I just read the article “How to Trade the News Using the Straddle Trade Strategy”. (I cannot post a link, so you can just search for the article.)

WOW! How naive and dangerous!
There are no guarantees that the triggering of an order will result in the order getting filled near that trigger price!! That goes for entry price, stop loss price, and take profit price!!! This means that YOU CAN LOSE SIGNFICANTLY MORE THAN WHERE YOUR STOP LOSS IS PLACED!

Let me give an example that lasted less than 10 seconds. I did a little experiment of a news straddle trade on one of my live accounts using XAUUSD because it is very volatile. BOTH the pending buy and sell orders got triggered. One direction netted a few POINTS of profit while the other side netted over 100 PIPS negative! “How could that be?”, one might ask. . . This negative overall result occurred for the case that was not even considered in the article in which entry price, take profit price, and stop loss price all got triggered, but there were no available contracts near the entry price when it triggered order exeution (which results in a market order being issued).
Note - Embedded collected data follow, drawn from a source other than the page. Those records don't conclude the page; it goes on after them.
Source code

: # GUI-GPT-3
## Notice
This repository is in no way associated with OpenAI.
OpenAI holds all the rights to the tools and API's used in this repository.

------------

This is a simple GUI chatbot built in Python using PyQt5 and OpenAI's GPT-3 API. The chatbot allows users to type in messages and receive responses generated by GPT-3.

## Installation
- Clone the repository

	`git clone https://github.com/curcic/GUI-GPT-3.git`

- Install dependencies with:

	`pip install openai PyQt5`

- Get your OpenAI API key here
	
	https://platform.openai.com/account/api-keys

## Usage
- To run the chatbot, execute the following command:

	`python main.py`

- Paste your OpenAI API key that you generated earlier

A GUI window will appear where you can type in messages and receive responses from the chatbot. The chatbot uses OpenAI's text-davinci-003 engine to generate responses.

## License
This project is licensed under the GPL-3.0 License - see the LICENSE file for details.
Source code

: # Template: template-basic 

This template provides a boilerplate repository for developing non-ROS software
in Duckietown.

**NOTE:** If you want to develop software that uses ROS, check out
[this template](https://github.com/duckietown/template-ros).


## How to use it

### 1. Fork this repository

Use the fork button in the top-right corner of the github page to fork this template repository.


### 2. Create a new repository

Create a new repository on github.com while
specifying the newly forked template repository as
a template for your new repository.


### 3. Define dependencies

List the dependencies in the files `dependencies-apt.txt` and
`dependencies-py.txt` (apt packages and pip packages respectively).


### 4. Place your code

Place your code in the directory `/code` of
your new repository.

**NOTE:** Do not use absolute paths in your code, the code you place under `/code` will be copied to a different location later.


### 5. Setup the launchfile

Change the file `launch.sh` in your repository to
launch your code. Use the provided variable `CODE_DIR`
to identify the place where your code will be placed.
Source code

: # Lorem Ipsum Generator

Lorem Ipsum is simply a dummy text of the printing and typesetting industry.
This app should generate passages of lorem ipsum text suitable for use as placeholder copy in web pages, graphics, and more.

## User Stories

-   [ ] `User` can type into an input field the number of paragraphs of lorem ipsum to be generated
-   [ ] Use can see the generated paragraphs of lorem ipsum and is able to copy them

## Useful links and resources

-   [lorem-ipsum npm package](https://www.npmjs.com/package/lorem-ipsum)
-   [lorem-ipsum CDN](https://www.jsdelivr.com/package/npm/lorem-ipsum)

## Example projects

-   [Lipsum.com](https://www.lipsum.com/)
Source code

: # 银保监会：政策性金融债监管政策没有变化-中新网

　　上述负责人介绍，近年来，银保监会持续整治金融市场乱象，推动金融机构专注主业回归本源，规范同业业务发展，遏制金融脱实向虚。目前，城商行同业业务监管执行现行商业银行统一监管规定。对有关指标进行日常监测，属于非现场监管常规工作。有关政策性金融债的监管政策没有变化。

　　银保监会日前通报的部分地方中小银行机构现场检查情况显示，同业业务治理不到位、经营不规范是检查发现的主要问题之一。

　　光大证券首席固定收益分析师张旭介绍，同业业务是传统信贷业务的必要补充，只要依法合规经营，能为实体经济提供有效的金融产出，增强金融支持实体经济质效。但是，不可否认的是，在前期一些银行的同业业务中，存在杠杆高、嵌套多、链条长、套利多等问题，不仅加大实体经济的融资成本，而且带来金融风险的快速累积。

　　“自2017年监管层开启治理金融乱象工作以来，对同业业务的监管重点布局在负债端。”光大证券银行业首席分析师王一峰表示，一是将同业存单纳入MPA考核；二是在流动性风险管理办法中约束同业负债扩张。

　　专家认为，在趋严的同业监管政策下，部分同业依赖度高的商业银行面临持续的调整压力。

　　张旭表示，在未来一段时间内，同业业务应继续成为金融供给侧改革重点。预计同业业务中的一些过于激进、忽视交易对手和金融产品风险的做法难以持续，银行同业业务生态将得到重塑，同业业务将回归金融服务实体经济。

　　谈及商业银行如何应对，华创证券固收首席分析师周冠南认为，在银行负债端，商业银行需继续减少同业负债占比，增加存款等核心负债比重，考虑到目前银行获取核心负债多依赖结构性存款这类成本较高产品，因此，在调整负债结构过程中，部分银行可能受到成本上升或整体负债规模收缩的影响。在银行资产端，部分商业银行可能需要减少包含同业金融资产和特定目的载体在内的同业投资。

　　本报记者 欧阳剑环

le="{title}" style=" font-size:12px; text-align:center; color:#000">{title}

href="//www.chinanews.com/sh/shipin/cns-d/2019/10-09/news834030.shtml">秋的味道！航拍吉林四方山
Price even went BEYOND the take profit price, but the open trade failed to close at this excellent profit level because once again, there simply were no available contracts in this price area. Instead, the available contract to close the trade was just a few points of profit. And price immediately reversed and PASSED THROUGH my pending order on the other side, triggering this order in the other direction. However, once again, there were no available contracts near the stop loss level, and the contract that finally was executed turned out to be at a more favorable price than that maximum level that price had spiked to, resulting in a smaller loss than would have otherwise happened.

1 Like

This must have been a nightmare experience.

The situation is not one I’m familiar with. I trade through a spreadbetting firm so there is no requirement for contracts with / from other traders - the SB firm simply logs the trade, and it’s up tot them simply to ensure they are covered against risk from their client group’s trades winning. You know, they are market-makers.

Market-makers get a lot of stick on babypips and everywhere else on the internet as there is a suspicion they make their own prices and rig price movements to run stops. In the UK this is rubbish as it would be illegal and simply cannot be concealed for long. In SB there are no “fill” issues, slippage is a minor risk, likewise contract gap issues like this one; the trader’s profits are not dependent on what another single private retail trader somewhere in the world wants to do.

On top of which I pay no tax…

3 Likes

I also made this experience with pending stopsell and stopbuy orders prior to important news/statistics events to catch some pips in the up or down spike - it seemed like the wholy grail to make money. After the first attempts i realized, you never get the pending price in the spike, thats impossible in fast price moves, so this “strategy” to catch spike-pips is more or less sensless.

I became a fan of entering an ident long and sell order (hedge position) prior to the news/stats release, and close after the first spike one order in profit and than the other during a counter move. (if there is one). I know many dont recommend that, nevertheless it works sometimes and you have more control over the price you want to close your positions.

Especially in situations when more data to one event are released ( as we know NFP is not only NFP but also some wage numbers) and the numbers point in different directions, you see the nervousness of the market participants in the price movements, up and down during the first seconds and also later on the M1 chart untill there is a tendency in one direction. In such a situation its easy to make with a hedge position profits.

On the other side if it turns out after the release, that “all numbers are green/red” it may happen that you close the first position in profit, and than price keeps on running in this direction without bigger counter moves and you cant close the second position to be in overall profit…

Cause of those reasons, i made the best experience for news/stats trading: open a hedge position, wait for the outcome of the release and close the legs appropriate to the situation. Some may say " Why open two positions if you wait for the outcome? You can wait for the outcome and open than appropriate one position?" Thats right, but it takes too much time - its more profitable to close a position with one mouse click that is allready open, than doing two clicks to open and close a position.

Straddle trading news release can be done quite successfully.
I have an EA from a prop firm that is designed for this purpose.
The idea is to set the EA buy and sell orders at a distance from the market a few seconds before the numbers drop.
And the orders can be set with take profit target and trailing stop.
The orders placed are OCO (one cancels the other) orders.
On release of the numbers if they are as expected but the market triggers one of the directions best to flatten out asap.